» WHAT THE EXERCISE ASKS:
From the line below that contains "自動では import されません。" to the line that contains "しかし、シーングラフの操作に関してはかなり扱いやすく", repeat every line exactly, both ends included, and nothing else.

(Document images with source code)

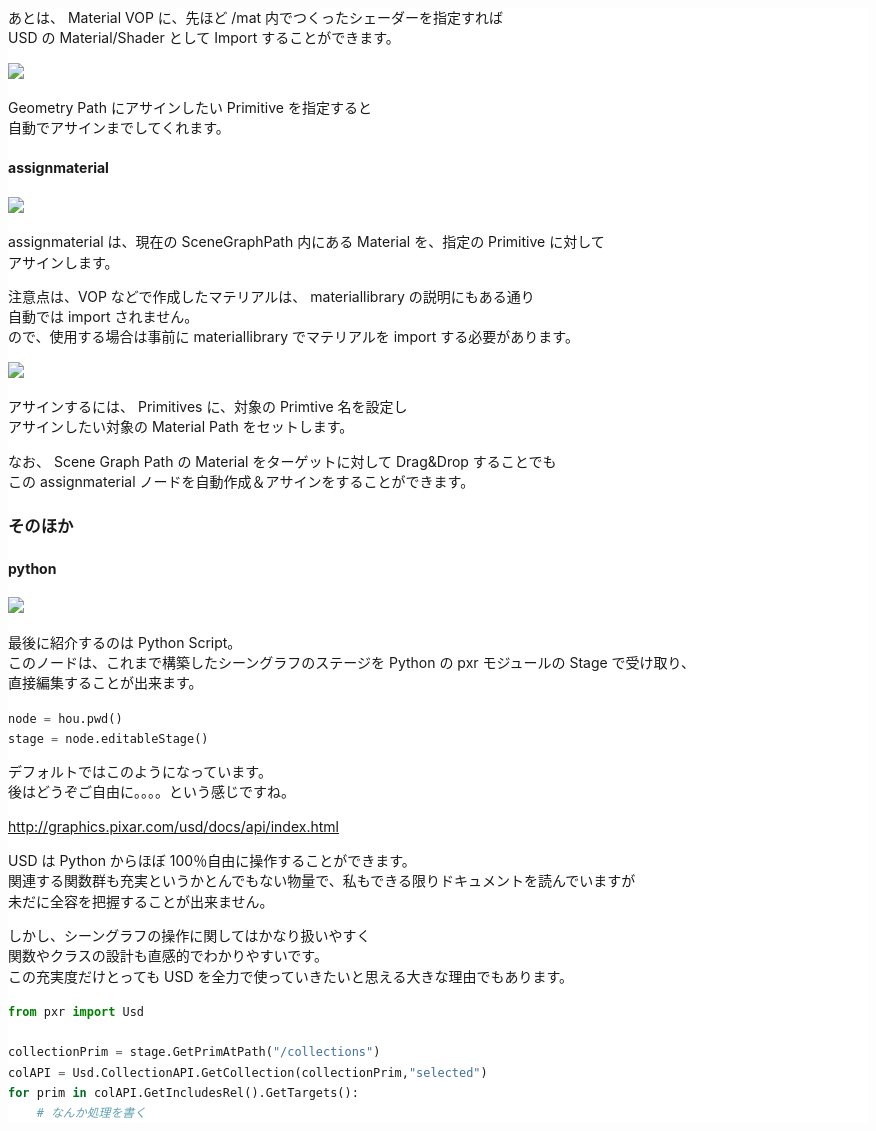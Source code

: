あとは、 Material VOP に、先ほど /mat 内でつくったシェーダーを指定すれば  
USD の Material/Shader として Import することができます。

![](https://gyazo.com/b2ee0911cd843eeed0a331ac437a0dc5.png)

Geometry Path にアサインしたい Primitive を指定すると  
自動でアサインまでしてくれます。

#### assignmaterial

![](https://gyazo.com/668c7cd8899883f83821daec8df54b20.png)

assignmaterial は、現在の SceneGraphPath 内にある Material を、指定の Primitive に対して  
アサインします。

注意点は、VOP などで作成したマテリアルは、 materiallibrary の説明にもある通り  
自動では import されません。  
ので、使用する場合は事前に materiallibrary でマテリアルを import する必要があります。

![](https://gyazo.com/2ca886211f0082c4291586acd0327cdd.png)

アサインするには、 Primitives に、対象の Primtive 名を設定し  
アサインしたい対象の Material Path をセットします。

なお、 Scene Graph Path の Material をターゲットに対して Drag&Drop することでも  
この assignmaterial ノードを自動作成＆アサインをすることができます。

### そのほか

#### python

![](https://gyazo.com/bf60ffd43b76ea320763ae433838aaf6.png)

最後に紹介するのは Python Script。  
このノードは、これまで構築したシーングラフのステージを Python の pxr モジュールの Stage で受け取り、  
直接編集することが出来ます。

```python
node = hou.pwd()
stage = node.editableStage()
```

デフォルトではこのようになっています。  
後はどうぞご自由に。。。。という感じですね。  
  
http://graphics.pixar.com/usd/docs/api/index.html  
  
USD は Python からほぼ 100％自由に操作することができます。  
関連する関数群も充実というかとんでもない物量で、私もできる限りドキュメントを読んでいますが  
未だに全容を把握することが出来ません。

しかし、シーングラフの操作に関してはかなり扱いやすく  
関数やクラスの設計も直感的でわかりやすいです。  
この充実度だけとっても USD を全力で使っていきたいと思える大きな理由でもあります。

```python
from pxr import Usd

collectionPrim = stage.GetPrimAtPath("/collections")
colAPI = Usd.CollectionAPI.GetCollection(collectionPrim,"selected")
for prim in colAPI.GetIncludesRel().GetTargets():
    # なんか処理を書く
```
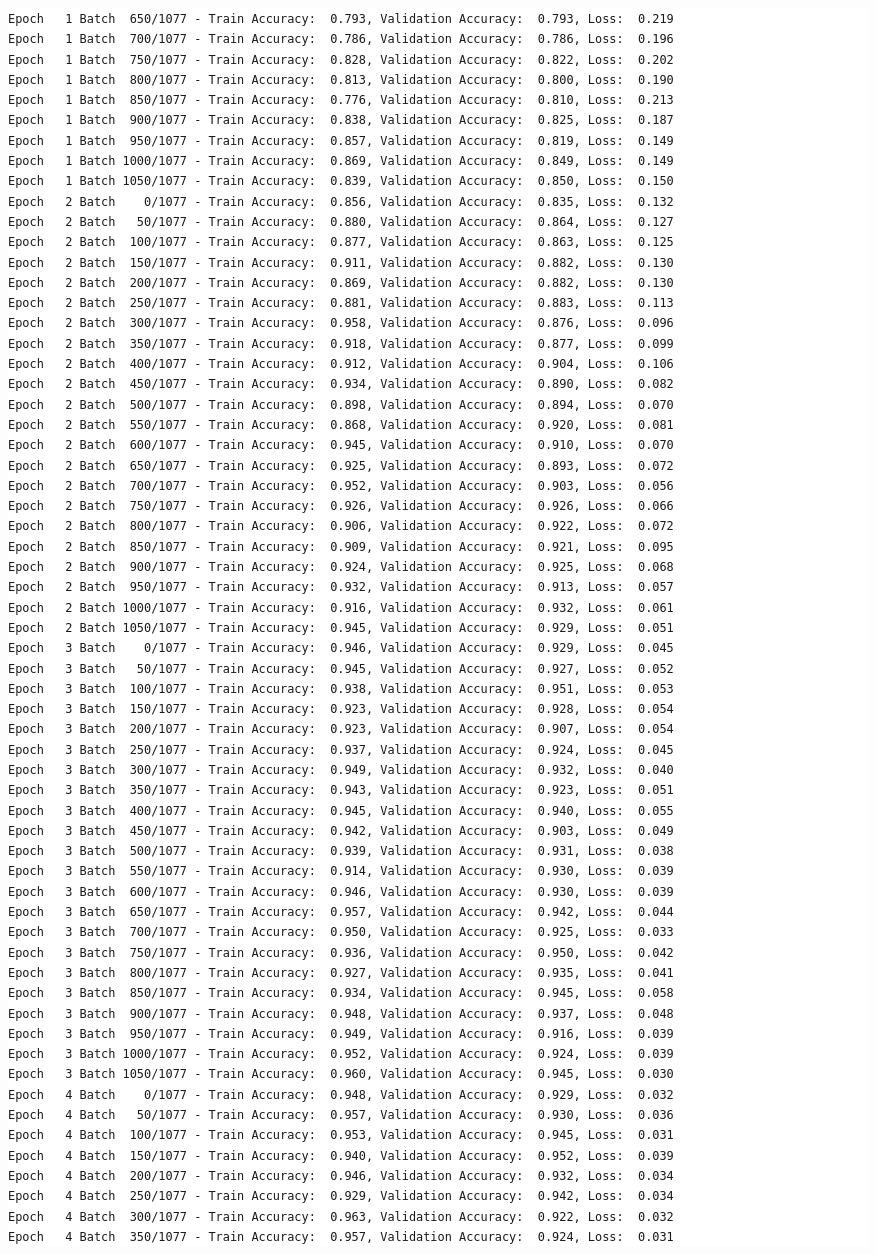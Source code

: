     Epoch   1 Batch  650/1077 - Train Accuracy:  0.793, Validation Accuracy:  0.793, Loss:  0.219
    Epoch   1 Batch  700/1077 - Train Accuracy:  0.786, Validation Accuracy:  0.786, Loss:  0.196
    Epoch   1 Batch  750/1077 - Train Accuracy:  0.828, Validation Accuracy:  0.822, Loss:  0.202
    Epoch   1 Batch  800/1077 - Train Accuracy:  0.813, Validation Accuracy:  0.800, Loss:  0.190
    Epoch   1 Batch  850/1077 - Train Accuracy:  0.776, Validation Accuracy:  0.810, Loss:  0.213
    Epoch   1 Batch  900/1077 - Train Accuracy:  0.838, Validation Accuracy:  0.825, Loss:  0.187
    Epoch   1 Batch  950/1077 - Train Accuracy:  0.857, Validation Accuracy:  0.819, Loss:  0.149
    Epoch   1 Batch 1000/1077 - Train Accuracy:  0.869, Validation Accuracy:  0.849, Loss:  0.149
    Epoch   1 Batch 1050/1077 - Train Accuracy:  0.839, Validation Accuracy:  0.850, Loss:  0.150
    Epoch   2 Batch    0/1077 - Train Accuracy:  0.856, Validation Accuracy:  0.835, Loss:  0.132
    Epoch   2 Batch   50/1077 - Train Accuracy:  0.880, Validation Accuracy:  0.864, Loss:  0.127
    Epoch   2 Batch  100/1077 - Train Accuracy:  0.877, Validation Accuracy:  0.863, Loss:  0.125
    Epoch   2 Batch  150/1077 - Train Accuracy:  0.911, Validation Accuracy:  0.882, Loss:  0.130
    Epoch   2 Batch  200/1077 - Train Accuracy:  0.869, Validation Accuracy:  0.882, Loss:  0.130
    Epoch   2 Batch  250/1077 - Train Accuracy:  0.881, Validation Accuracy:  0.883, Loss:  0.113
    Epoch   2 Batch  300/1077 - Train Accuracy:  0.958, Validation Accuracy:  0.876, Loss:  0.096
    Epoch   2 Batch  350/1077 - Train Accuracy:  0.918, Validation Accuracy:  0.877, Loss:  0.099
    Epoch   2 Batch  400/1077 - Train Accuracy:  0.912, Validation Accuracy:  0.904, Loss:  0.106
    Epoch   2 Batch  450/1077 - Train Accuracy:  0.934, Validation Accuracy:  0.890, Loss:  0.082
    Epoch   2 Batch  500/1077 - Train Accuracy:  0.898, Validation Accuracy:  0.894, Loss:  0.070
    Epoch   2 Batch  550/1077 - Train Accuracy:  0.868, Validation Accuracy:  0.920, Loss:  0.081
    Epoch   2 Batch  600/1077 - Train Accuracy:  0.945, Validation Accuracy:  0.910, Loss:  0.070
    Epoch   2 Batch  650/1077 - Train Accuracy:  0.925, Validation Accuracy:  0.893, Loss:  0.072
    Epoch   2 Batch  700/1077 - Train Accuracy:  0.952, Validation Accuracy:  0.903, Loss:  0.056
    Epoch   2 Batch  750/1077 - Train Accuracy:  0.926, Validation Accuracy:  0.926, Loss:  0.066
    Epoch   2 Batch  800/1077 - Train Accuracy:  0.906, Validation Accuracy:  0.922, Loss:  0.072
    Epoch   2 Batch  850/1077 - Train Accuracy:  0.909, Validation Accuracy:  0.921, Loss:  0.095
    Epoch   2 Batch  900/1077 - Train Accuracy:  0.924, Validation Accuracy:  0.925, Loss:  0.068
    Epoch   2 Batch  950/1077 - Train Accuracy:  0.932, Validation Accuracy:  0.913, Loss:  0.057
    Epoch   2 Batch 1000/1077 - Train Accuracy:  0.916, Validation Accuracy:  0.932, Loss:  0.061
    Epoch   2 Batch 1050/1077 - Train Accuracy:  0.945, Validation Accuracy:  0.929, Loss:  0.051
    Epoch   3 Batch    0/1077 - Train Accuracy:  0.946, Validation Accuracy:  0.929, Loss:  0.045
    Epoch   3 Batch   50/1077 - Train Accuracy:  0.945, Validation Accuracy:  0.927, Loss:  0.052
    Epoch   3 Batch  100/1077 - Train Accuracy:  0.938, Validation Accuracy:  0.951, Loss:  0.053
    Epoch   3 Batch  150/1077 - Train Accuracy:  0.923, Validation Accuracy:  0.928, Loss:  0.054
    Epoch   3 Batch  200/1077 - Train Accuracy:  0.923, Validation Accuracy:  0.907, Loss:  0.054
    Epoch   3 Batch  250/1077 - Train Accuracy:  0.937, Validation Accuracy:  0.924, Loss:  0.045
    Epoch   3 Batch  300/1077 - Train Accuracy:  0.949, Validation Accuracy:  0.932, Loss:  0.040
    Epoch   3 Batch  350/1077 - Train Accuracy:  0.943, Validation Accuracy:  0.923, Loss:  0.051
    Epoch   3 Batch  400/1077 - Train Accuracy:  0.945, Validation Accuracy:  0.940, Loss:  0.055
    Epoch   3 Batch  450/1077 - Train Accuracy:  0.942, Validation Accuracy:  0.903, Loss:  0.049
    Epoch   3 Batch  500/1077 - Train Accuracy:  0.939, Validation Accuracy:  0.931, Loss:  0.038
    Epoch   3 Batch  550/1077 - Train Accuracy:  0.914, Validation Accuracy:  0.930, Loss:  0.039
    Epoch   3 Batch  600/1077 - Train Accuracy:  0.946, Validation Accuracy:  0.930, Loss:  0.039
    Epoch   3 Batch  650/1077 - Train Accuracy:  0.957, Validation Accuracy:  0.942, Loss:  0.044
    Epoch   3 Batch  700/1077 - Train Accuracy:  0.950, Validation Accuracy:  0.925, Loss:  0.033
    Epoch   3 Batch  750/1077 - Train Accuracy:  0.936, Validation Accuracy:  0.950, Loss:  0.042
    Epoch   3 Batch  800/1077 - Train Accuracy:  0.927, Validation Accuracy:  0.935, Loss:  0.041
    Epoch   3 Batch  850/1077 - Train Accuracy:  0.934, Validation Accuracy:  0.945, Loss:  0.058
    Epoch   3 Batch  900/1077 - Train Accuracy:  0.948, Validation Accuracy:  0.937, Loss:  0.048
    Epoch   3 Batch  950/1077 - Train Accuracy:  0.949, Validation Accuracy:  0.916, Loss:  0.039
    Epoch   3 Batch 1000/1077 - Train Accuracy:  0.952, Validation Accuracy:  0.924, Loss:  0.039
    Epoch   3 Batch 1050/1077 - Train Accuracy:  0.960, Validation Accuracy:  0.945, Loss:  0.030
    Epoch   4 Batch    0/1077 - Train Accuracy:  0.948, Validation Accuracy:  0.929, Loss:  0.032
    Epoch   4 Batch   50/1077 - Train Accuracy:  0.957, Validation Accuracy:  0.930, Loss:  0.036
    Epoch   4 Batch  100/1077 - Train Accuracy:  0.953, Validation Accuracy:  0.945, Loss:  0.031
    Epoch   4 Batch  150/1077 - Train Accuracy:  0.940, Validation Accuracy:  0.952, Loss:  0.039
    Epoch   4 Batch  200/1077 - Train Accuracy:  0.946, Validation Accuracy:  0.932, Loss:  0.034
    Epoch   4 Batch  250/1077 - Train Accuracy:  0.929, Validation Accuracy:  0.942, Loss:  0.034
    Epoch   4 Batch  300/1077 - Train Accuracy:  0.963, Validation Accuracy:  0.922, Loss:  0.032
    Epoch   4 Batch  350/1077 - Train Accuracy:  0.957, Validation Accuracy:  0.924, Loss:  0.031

» RESULT FOR THIS EXERCISE:
自動では import されません。  
ので、使用する場合は事前に materiallibrary でマテリアルを import する必要があります。

![](https://gyazo.com/2ca886211f0082c4291586acd0327cdd.png)

アサインするには、 Primitives に、対象の Primtive 名を設定し  
アサインしたい対象の Material Path をセットします。

なお、 Scene Graph Path の Material をターゲットに対して Drag&Drop することでも  
この assignmaterial ノードを自動作成＆アサインをすることができます。

### そのほか

#### python

![](https://gyazo.com/bf60ffd43b76ea320763ae433838aaf6.png)

最後に紹介するのは Python Script。  
このノードは、これまで構築したシーングラフのステージを Python の pxr モジュールの Stage で受け取り、  
直接編集することが出来ます。

```python
node = hou.pwd()
stage = node.editableStage()
```

デフォルトではこのようになっています。  
後はどうぞご自由に。。。。という感じですね。  
  
http://graphics.pixar.com/usd/docs/api/index.html  
  
USD は Python からほぼ 100％自由に操作することができます。  
関連する関数群も充実というかとんでもない物量で、私もできる限りドキュメントを読んでいますが  
未だに全容を把握することが出来ません。

しかし、シーングラフの操作に関してはかなり扱いやすく  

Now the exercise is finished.